→ **Work instructions**
Examine the entries and show every line in which the word "Divisor" is found.

[Document images with source code]
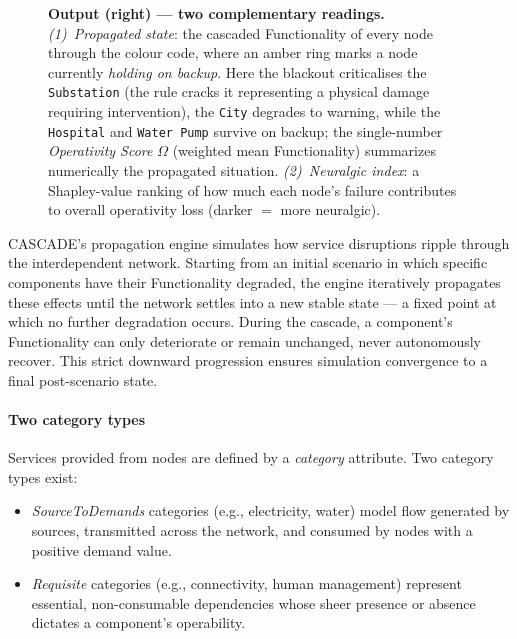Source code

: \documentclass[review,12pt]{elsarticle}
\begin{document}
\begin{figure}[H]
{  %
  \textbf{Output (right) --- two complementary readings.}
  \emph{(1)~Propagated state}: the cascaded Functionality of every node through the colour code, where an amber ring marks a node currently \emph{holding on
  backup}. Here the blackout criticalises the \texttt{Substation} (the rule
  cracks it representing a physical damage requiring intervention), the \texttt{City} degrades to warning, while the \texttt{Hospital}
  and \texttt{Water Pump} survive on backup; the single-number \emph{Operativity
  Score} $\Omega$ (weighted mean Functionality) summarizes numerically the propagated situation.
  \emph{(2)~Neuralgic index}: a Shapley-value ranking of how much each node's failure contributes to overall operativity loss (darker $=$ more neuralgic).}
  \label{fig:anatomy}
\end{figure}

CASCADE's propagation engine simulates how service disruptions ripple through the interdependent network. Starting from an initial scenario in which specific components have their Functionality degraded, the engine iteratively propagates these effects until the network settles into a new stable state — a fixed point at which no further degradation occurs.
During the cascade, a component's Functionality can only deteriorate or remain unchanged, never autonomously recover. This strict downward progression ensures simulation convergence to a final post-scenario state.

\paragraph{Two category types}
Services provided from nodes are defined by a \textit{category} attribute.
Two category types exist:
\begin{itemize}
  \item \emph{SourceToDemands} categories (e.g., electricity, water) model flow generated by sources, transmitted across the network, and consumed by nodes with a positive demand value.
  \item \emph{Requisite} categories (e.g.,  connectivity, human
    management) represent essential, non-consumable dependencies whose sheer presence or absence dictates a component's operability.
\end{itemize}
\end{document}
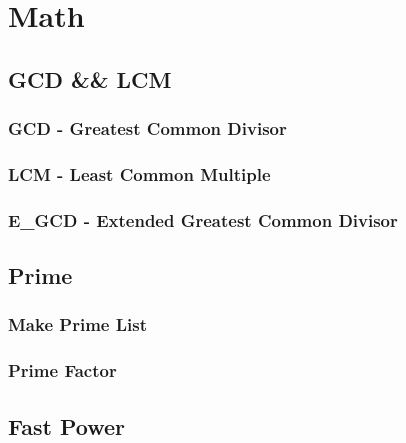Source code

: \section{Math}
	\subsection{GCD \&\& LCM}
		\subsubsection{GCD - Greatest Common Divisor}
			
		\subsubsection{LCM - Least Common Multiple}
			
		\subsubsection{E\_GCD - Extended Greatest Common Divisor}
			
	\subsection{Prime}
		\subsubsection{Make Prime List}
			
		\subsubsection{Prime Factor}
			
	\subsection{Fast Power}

--

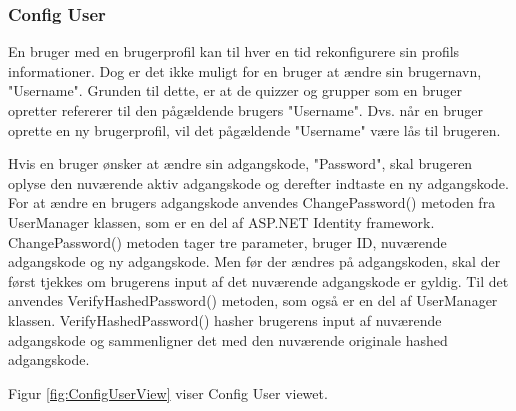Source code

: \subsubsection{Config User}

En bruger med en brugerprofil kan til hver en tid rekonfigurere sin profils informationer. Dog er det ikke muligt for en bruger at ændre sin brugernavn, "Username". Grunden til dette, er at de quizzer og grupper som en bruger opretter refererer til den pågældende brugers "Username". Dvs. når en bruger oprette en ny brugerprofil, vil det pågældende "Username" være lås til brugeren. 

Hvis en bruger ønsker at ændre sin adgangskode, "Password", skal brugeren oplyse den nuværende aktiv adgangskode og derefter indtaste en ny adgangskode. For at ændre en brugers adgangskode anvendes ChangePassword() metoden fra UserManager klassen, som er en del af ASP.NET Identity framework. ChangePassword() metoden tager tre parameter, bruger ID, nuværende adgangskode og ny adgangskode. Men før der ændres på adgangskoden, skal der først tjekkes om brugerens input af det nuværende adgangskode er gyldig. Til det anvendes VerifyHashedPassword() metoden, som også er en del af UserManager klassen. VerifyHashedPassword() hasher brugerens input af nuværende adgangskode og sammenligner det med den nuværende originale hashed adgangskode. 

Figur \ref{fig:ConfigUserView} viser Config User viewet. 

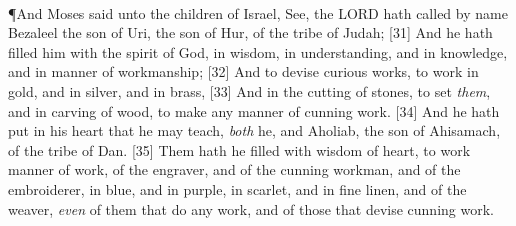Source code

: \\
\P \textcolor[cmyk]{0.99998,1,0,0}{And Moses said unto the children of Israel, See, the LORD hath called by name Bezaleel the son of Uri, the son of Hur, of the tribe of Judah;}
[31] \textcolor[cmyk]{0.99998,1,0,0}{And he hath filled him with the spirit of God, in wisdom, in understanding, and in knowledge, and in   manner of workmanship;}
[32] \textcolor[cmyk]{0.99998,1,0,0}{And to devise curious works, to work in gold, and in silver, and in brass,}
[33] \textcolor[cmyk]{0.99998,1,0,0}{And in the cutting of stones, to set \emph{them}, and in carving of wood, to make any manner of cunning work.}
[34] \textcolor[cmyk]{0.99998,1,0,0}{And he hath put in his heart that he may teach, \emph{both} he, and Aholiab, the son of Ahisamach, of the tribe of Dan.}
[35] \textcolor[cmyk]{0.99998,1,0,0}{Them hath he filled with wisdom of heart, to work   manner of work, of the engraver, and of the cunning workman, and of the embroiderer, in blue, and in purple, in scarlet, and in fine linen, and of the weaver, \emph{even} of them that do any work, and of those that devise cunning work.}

→ **Reply**
		\subsubsection{GCD - Greatest Common Divisor}
		\subsubsection{E\_GCD - Extended Greatest Common Divisor}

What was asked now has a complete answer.